(8 years, 8 months ago)
Lords ChamberMy Lords, in these opening remarks I shall cover Motion B as well. Last week the Commons considered the amendments passed by this House to place a duty on the Secretary of State to estimate further the impacts of the changes to the ESA work-related activity component and the universal credit limited capability for work element. The Commons also considered the aspect of those amendments that sought to make the commencement regulations bringing both changes into effect subject to the affirmative procedure.
The Commons voted solidly to reject those amendments, and the Motion now asks this House to accept that decision. In addition, the Commons Speaker has also ruled that these changes attract financial privilege. As noble Lords have not tabled amendments to the contrary, I will make the presumption that the House is now prepared to accept the changes, albeit with great reluctance, and will not defy convention.
I put it to noble Lords that as a House we have performed our duty. We have rigorously scrutinised the legislation to remove unintended consequences and sent back a number of concerns for the Commons to reconsider. Indeed, on the ESA work-related activity component and the universal credit limited capability for work element, we have twice asked the Commons to reflect on the measures and twice it has voted down proposed amendments with substantial majorities. I think that our duties are discharged, and there comes a point when we must accept the decision of the Commons on this financially privileged matter.
I am proud of the important work this House has done to improve and refine the Bill. I remind noble Lords of the important changes they have secured. We have put in place additional statutory protections around the publication of low-income data; we have secured exemptions from the benefit cap for recipients of carer’s allowance and guardian’s allowance; and, in the case of the limit on support through child tax credits and universal credit, we have secured exemptions for certain children being looked after by family-and-friends carers and adopted sibling groups. On the social rents measure, supported accommodation will now be excepted from the changes for one year, and across the Bill we have accepted—in full or in part—recommendations from the Delegated Powers and Regulatory Reform Committee.
Speaking personally, I thank noble Lords for the precision and clarity with which they have made their arguments. It has made immeasurably easier my task of relaying the concerns back to my colleagues in the department and across government and getting an agreed response. The quality of scrutiny in this place amplifies the power of the arguments within government.

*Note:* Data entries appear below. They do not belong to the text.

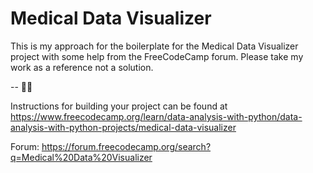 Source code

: # Medical Data Visualizer

This is my approach for the boilerplate for the Medical Data Visualizer project with some help from the FreeCodeCamp forum. Please take my work as a reference not a solution.

-- 🫶🏻

Instructions for building your project can be found at https://www.freecodecamp.org/learn/data-analysis-with-python/data-analysis-with-python-projects/medical-data-visualizer

Forum: https://forum.freecodecamp.org/search?q=Medical%20Data%20Visualizer
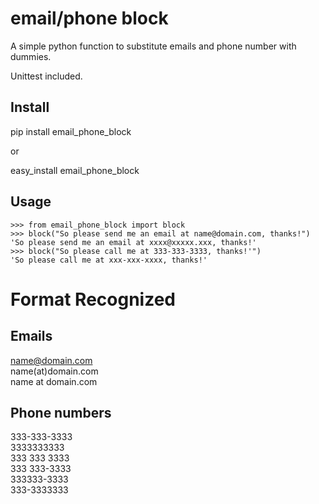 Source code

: email/phone block
=================

A simple python function to substitute emails and phone number with dummies.

Unittest included.

Install
-------

pip install email_phone_block 

or

easy_install email_phone_block 


Usage
-----

    >>> from email_phone_block import block
    >>> block("So please send me an email at name@domain.com, thanks!")
    'So please send me an email at xxxx@xxxxx.xxx, thanks!'
    >>> block("So please call me at 333-333-3333, thanks!'")
    'So please call me at xxx-xxx-xxxx, thanks!'


Format Recognized
=================

Emails
------
name@domain.com  
name(at)domain.com   
name at domain.com  
 
Phone numbers
-------------
333-333-3333  
3333333333  
333 333 3333  
333 333-3333  
333333-3333  
333-3333333    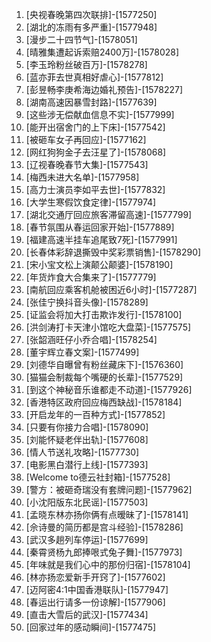 
1. [央视春晚第四次联排]-[1577250]
1. [湖北的冻雨有多严重]-[1577948]
1. [漫步二十四节气]-[1578051]
1. [晴雅集遭起诉索赔2400万]-[1578028]
1. [李玉玲粉丝破百万]-[1578278]
1. [蓝亦菲去世真相好虐心]-[1577812]
1. [彭昱畅李庚希海边婚礼预告]-[1578227]
1. [湖南高速因暴雪封路]-[1577639]
1. [这些涉无偿献血信息不实]-[1577999]
1. [能开出宿舍门的上下床]-[1577542]
1. [被砸车女子再回应]-[1577162]
1. [网红狗狗金子去汪星了]-[1578068]
1. [辽视春晚春节大集]-[1577543]
1. [梅西未进大名单]-[1577958]
1. [高力士演员李如平去世]-[1577832]
1. [大学生寒假饮食定律]-[1577974]
1. [湖北交通厅回应旅客滞留高速]-[1577799]
1. [春节氛围从春运回家开始]-[1577889]
1. [福建高速半挂车追尾致7死]-[1577991]
1. [长春体彩辞退撕毁中奖彩票销售]-[1578290]
1. [宋小宝文松上演颠公颠婆]-[1578190]
1. [年货炸食大合集来了]-[1577779]
1. [南航回应乘客机舱被困近6小时]-[1577287]
1. [张佳宁换抖音头像]-[1578289]
1. [证监会将加大打击欺诈发行]-[1578100]
1. [洪剑涛打卡天津小馆吃大盘菜]-[1577575]
1. [张韶涵旺仔小乔合唱]-[1578254]
1. [董宇辉立春文案]-[1577499]
1. [刘德华自曝曾有粉丝藏床下]-[1576360]
1. [猫猫会制裁每个嘴硬的长辈]-[1577529]
1. [到这个神秘音乐谁都走不动道]-[1577926]
1. [香港特区政府回应梅西缺战]-[1578184]
1. [开启龙年的一百种方式]-[1577852]
1. [只要有你接力合唱]-[1578090]
1. [刘能怀疑老伴出轨]-[1577608]
1. [情人节送礼攻略]-[1577730]
1. [电影黑白潜行上线]-[1577393]
1. [Welcome to德云社封箱]-[1577528]
1. [警方：被砸奇瑞没有套牌问题]-[1577962]
1. [小沈阳版东北民谣]-[1577503]
1. [孟晓东林亦扬你俩有点暧昧了]-[1578141]
1. [佘诗曼的简历都是宫斗经验]-[1578286]
1. [武汉多趟列车停运]-[1577699]
1. [秦霄贤杨九郎捧哏式兔子舞]-[1577973]
1. [年味就是我们心中的那份归宿]-[1578104]
1. [林亦扬恋爱新手开窍了]-[1577602]
1. [迈阿密4:1中国香港联队]-[1577947]
1. [春运出行请多一份谅解]-[1577906]
1. [直击大雪后的武汉]-[1577434]
1. [回家过年的感动瞬间]-[1577475] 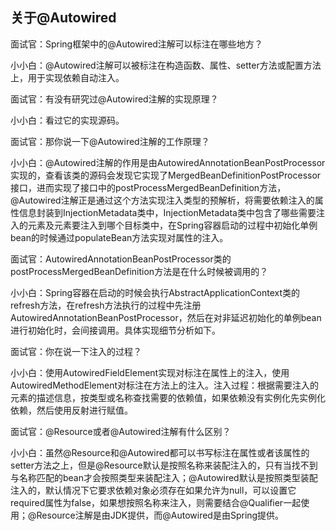 ## 关于@Autowired

面试官：Spring框架中的@Autowired注解可以标注在哪些地方？

小小白：@Autowired注解可以被标注在构造函数、属性、setter方法或配置方法上，用于实现依赖自动注入。

面试官：有没有研究过@Autowired注解的实现原理？

小小白：看过它的实现源码。

面试官：那你说一下@Autowired注解的工作原理？

小小白：@Autowired注解的作用是由AutowiredAnnotationBeanPostProcessor实现的，查看该类的源码会发现它实现了MergedBeanDefinitionPostProcessor接口，进而实现了接口中的postProcessMergedBeanDefinition方法，@Autowired注解正是通过这个方法实现注入类型的预解析，将需要依赖注入的属性信息封装到InjectionMetadata类中，InjectionMetadata类中包含了哪些需要注入的元素及元素要注入到哪个目标类中，在Spring容器启动的过程中初始化单例bean的时候通过populateBean方法实现对属性的注入。

面试官：AutowiredAnnotationBeanPostProcessor类的postProcessMergedBeanDefinition方法是在什么时候被调用的？

小小白：Spring容器在启动的时候会执行AbstractApplicationContext类的refresh方法，在refresh方法执行的过程中先注册AutowiredAnnotationBeanPostProcessor，然后在对非延迟初始化的单例bean进行初始化时，会间接调用。具体实现细节分析如下。

面试官：你在说一下注入的过程？

小小白：使用AutowiredFieldElement实现对标注在属性上的注入，使用AutowiredMethodElement对标注在方法上的注入。注入过程：根据需要注入的元素的描述信息，按类型或名称查找需要的依赖值，如果依赖没有实例化先实例化依赖，然后使用反射进行赋值。

面试官：@Resource或者@Autowired注解有什么区别？

小小白：虽然@Resource和@Autowired都可以书写标注在属性或者该属性的setter方法之上，但是@Resource默认是按照名称来装配注入的，只有当找不到与名称匹配的bean才会按照类型来装配注入；@Autowired默认是按照类型装配注入的，默认情况下它要求依赖对象必须存在如果允许为null，可以设置它required属性为false，如果想按照名称来注入，则需要结合@Qualifier一起使用；@Resource注解是由JDK提供，而@Autowired是由Spring提供。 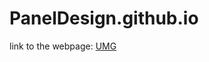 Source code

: # PanelDesign.github.io

link to the webpage: [UMG](https://xiangmingcai.github.io/PanelDesign.github.io/) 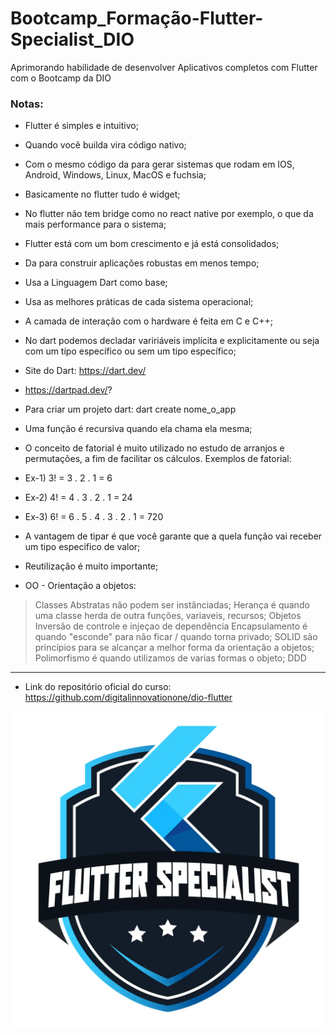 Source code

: # Bootcamp_Formação-Flutter-Specialist_DIO
Aprimorando habilidade de desenvolver Aplicativos completos com Flutter com o Bootcamp da DIO

### Notas:

* Flutter é simples e intuitivo;
* Quando você builda vira código nativo;
* Com o mesmo código da para gerar sistemas que rodam em IOS, Android, Windows, Linux, MacOS e fuchsia;
* Basicamente no flutter tudo é widget;
* No flutter não tem bridge como no react native por exemplo, o que da mais performance para o sistema;
* Flutter está com um bom crescimento e já está consolidados;
* Da para construir aplicações robustas em menos tempo;
* Usa a Linguagem Dart como base;
* Usa as melhores práticas de cada sistema operacional;
* A camada de interação com o hardware é feita em C e C++;
* No dart podemos decladar variriáveis implícita e explicitamente ou seja com um típo específico ou sem um tipo específico;

* Site do Dart: https://dart.dev/
* https://dartpad.dev/?

* Para criar um projeto dart: dart create nome_o_app

* Uma função é recursiva quando ela chama ela mesma;

* O conceito de fatorial é muito utilizado no estudo de arranjos e permutações, a fim de facilitar os cálculos. Exemplos de fatorial:
* Ex-1) 3! = 3 . 2 . 1 = 6
* Ex-2) 4! = 4 . 3 . 2 . 1 = 24
* Ex-3) 6! = 6 . 5 . 4 . 3 . 2 . 1 = 720

* A vantagem de tipar é que você garante que a quela função vai receber um tipo especifico de valor;
* Reutilização é muito importante;

* OO - Orientação a objetos:
> Classes Abstratas não podem ser instânciadas;
> Herança é quando uma classe herda de outra funções, variaveis, recursos;
> Objetos Inversão de controle e injeçao de dependência
> Encapsulamento é quando "esconde" para não ficar  / quando torna privado;
> SOLID são princípios para se alcançar a melhor forma da orientação a objetos;
> Polimorfismo é quando utilizamos de varias formas o objeto;
> DDD

---

* Link do repositório oficial do curso: https://github.com/digitalinnovationone/dio-flutter

<img src="imagens/flutter_bootcamp.jpg">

On this occasion, I will not expand on the measures at issue; we have had an extended opportunity to do so during the Bill’s passage. However, I remind the House of the improvements it has helped to secure: improved guidance for those with progressive conditions, £15 million for the flexible support fund, and removing the 52-week permitted work limit in ESA to reduce barriers to part-time work.
I am proud of the work this House does to scrutinise legislation and highlight unintended consequences—as it has in this case to improve these measures to help more sick and disabled people back into employment. It is, I believe, the right moment for the Lords to accept that it has done its job in communicating to the Commons areas of concern for it to reconsider. I am confident that noble Lords have done an excellent job in scrutinising the Bill, and I am grateful to colleagues throughout the House for a series of powerful and thoughtful speeches.

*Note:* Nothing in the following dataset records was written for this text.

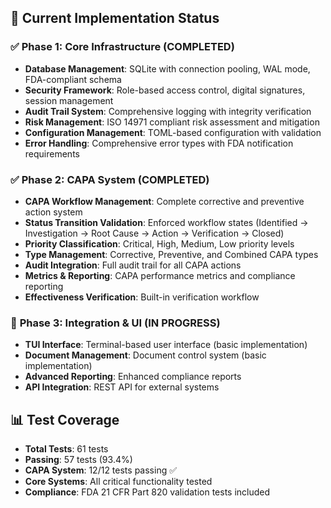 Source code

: ## 🎯 Current Implementation Status

### ✅ **Phase 1: Core Infrastructure (COMPLETED)**
- **Database Management**: SQLite with connection pooling, WAL mode, FDA-compliant schema
- **Security Framework**: Role-based access control, digital signatures, session management
- **Audit Trail System**: Comprehensive logging with integrity verification
- **Risk Management**: ISO 14971 compliant risk assessment and mitigation
- **Configuration Management**: TOML-based configuration with validation
- **Error Handling**: Comprehensive error types with FDA notification requirements

### ✅ **Phase 2: CAPA System (COMPLETED)**
- **CAPA Workflow Management**: Complete corrective and preventive action system
- **Status Transition Validation**: Enforced workflow states (Identified → Investigation → Root Cause → Action → Verification → Closed)
- **Priority Classification**: Critical, High, Medium, Low priority levels
- **Type Management**: Corrective, Preventive, and Combined CAPA types
- **Audit Integration**: Full audit trail for all CAPA actions
- **Metrics & Reporting**: CAPA performance metrics and compliance reporting
- **Effectiveness Verification**: Built-in verification workflow

### 🚧 **Phase 3: Integration & UI (IN PROGRESS)**
- **TUI Interface**: Terminal-based user interface (basic implementation)
- **Document Management**: Document control system (basic implementation)
- **Advanced Reporting**: Enhanced compliance reports
- **API Integration**: REST API for external systems

## 📊 Test Coverage

- **Total Tests**: 61 tests
- **Passing**: 57 tests (93.4%)
- **CAPA System**: 12/12 tests passing ✅
- **Core Systems**: All critical functionality tested
- **Compliance**: FDA 21 CFR Part 820 validation tests included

In the light of the convincing votes in the Commons and the application of financial privilege, I beg to move the Motion.
My Lords, I am deeply disappointed that we have got to where we are today with the Welfare Reform and Work Bill, but I thank the Minister for continuing to meet Members of your Lordships’ House. I and others spent a great deal of time last week working through every possibility of tabling another amendment to send this dreadful and punitive part of the Bill back to the other place. Unfortunately, because of parliamentary procedure, that was not possible. Placing financial privilege on these amendments means that the other place ultimately has its way, and it is entitled to do that—just as we were entitled and absolutely right to ask the Commons to think again.
As a Chamber appointed because of our expertise in areas such as this, we know and understand the impact this Bill will have, even if no formal impact assessment was carried out. I apologise to the people affected by this Bill that, at this point, we could not do any more. This may be the end of the legislative process, but it is the start of the negative impact the Bill will have on thousands of people’s lives. It may be seen as a victory in terms of voting numbers in another place, but we cannot forget that there are many disabled people who will lose out. That may be realised only when the letters come flooding in.